El seguía halagándome en susurros, calentándome –continuó la trigueña abogada-. Yo no podía estar más excitada. No tarde en sentir los dedos de Ramiro en mi sexo, al principio opuse resistencia. Era lo que había aprendido, como señorita y futura esposa de Matías. Pedí respeto, aunque no era lo que deseaba. Deseaba ser tomada por aquel hombre. Quizás por eso me rendí al deseo tan fácilmente, con dos dedos de Ramiro penetrándome rítmicamente. Estaba en la gloria. Me entristece decirlo ahora, pero empecé a hablar, a pedirle a mi amante “cosas”.
¿Qué le pedías a Ramiro? –interrumpió el padre, inmerso en el relato.
Le pedía que me tomara –dijo Ana, los ojos turquesas brillando salvajes-. Le pedía que me follara. Que me hiciera suya. Por supuesto, el no esperó más. Mis ruegos eran todo lo que había deseado escuchar. Me sacó mi calzón juvenil, se subió arriba mío y me penetró. Fue torpe, pero estaba tan mojada que no me dolió demasiado, incluso la rudeza de Ramiro hizo que deseara sentir su pene más adentro de mi cuerpo. Era una locura, pero disfruté cada envestida. Podía sentir el pene de mi amante, sus labios en mis senos y su aliento en mi cuello confabularse para que yo, una señorita bien enseñada, actuara como una puta. Todo me llevó a que de mi boca salieran frases que jamás pensé decir.
- Estaba hecha una puta –dijo de pronto Ana-. Tal vez, eso he sido siempre… una puta.
Quedó un momento en silencio, como tratando de recuperar la compostura.
No había forma de detener lo que pasó esa noche –continuó Ana, luego de un suspiro-. Cuando mis piernas estaban entrelazadas a la cintura de mi amante, sentí que mi amante apresuraba sus embestidas contra mi ardiente coño. Entonces, Ramiro empezó a descargar su semilla en mí. Su semen me llenó y sólo el orgasmo que tuve evitó que saliera corriendo de la habitación, desnuda y muerta de miedo. Lejos de eso, nos besamos un rato más. Hasta que mi calentura se transformó en culpa, en vergüenza y en miedo de perder a quien realmente amaba, mi novio.

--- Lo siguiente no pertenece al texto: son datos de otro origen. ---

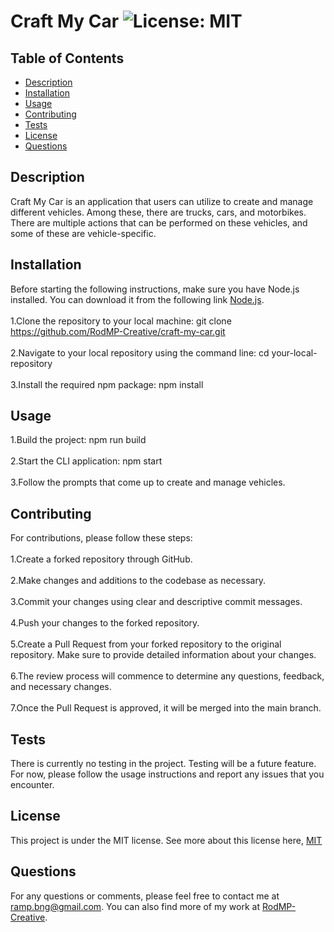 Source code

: # Craft My Car ![License: MIT](https://img.shields.io/badge/License-MIT-yellow.svg)

## Table of Contents
- [Description](#description)
- [Installation](#installation)
- [Usage](#usage)
- [Contributing](#contributing)
- [Tests](#tests)
- [License](#license)
- [Questions](#questions)

## Description
Craft My Car is an application that users can utilize to create and manage different vehicles. Among these, there are trucks, cars, and motorbikes. There are multiple actions that can be performed on these vehicles, and some of these are vehicle-specific.

## Installation
Before starting the following instructions, make sure you have Node.js installed. You can download it from the following link [Node.js](https://nodejs.org/).<br><br>1.Clone the repository to your local machine: git clone https://github.com/RodMP-Creative/craft-my-car.git<br><br>2.Navigate to your local repository using the command line: cd your-local-repository<br><br>3.Install the required npm package: npm install

## Usage
1.Build the project: npm run build<br><br>2.Start the CLI application: npm start
<br><br>3.Follow the prompts that come up to create and manage vehicles.

## Contributing
For contributions, please follow these steps:<br><br>1.Create a forked repository through GitHub.<br><br>2.Make changes and additions to the codebase as necessary.<br><br>3.Commit your changes using clear and descriptive commit messages.<br><br>4.Push your changes to the forked repository.<br><br>5.Create a Pull Request from your forked repository to the original repository. Make sure to provide detailed information about your changes.<br><br>6.The review process will commence to determine any questions, feedback, and necessary changes.<br><br>7.Once the Pull Request is approved, it will be merged into the main branch.

## Tests
There is currently no testing in the project. Testing will be a future feature.<br>For now, please follow the usage instructions and report any issues that you encounter.

## License
  This project is under the MIT license.
See more about this license here, [MIT](https://mit-license.org/?form=MG0AV3)

## Questions
For any questions or comments, please feel free to contact me at ramp.bng@gmail.com. You can also find more of my work at [RodMP-Creative](https://github.com/RodMP-Creative).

Aquella fue mi primera infidelidad –terminó Ana-. Reviviéndolo hoy, me parece un desliz torpe e inocente.
La conclusión de Ana no dejaba dudas. , pensó el padre Patrick.
- Me parece que debes continuar, muchacha –dijo el cura mientras Priscila llenaba la copita del cura-. Necesito saber si tienes el diablo en el cuerpo.
Ana levantó la vista con el rostro enrojecido y observó al cincuentón cura y su rubia feligrés. No quería que notaran su estado. Sin quererlo, Ana se había excitado al recordar su primera infidelidad.